# ArrayIndexOutOfBoundException 1<=1



## Paul279 (28. Okt 2012)

Guten Abend,
hier habe ich einen Codeteil, der mir bei mehrmaligen aufrufen einen ArrayIndexoutOfBoundsException liefert.

Das komische ist 2,3,4 mal geht der Code und beim fünften Mal nicht mehr?
Es ist auch nicht immer das fünfte mal. Der Fehler kommt immer zufällig wann es ihm gefällt. D.h. es kann schon manchmal sein, dass die Methode 10mal aufgerufen wird und dann erst eine ArrayOutOfBoundException liefert. Manchmal schon beim 2tenmal.

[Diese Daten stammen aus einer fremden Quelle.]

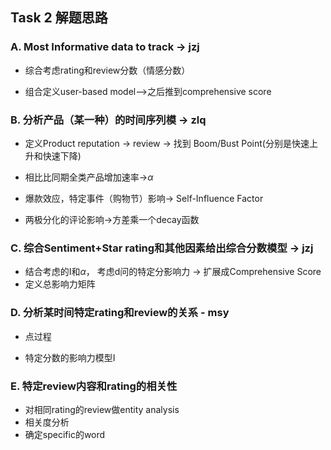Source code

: ## Task 2 解题思路

### A. Most Informative data to track -> jzj

- 综合考虑rating和review分数（情感分数）

- 组合定义user-based model—>之后推到comprehensive score


### B. 分析产品（某一种）的时间序列模 -> zlq

- 定义Product reputation -> review -> 找到 Boom/Bust Point(分别是快速上升和快速下降)

- 相比比同期全类产品增加速率->$\alpha$

- 爆款效应，特定事件（购物节）影响-> Self-Influence Factor

- 两极分化的评论影响->方差乘一个decay函数

### C. 综合Sentiment+Star rating和其他因素给出综合分数模型 -> jzj

- 结合考虑的I和$\alpha$， 考虑d问的特定分影响力 -> 扩展成Comprehensive Score
- 定义总影响力矩阵


### D. 分析某时间特定rating和review的关系 - msy

- 点过程

- 特定分数的影响力模型I



### E. 特定review内容和rating的相关性

- 对相同rating的review做entity analysis 
- 相关度分析
- 确定specific的word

Der Fehler tritt bei "Client.defaultTableModelTaenze = new DefaultTableModel(dataTable, COL_IDENTIFIER_TAENZE);" auf.

Wo ist der Fehler, was mache ich falsch, darf ich es nicht so schreiben?

Als Zusatzinformation:
Ich ändere nicht die COL_IDENTIFIER_TAENZE oder bekomme andere Daten(dataTable)
dataTable haben immer die selbe Row-Anzahl und Columanzahl.

dataTable ist von den Daten auch immer fast ident, höchstens, dass sich eine Zahl von 4 auf 6 oder ein Name von "Paul" zu "Mari" ändert.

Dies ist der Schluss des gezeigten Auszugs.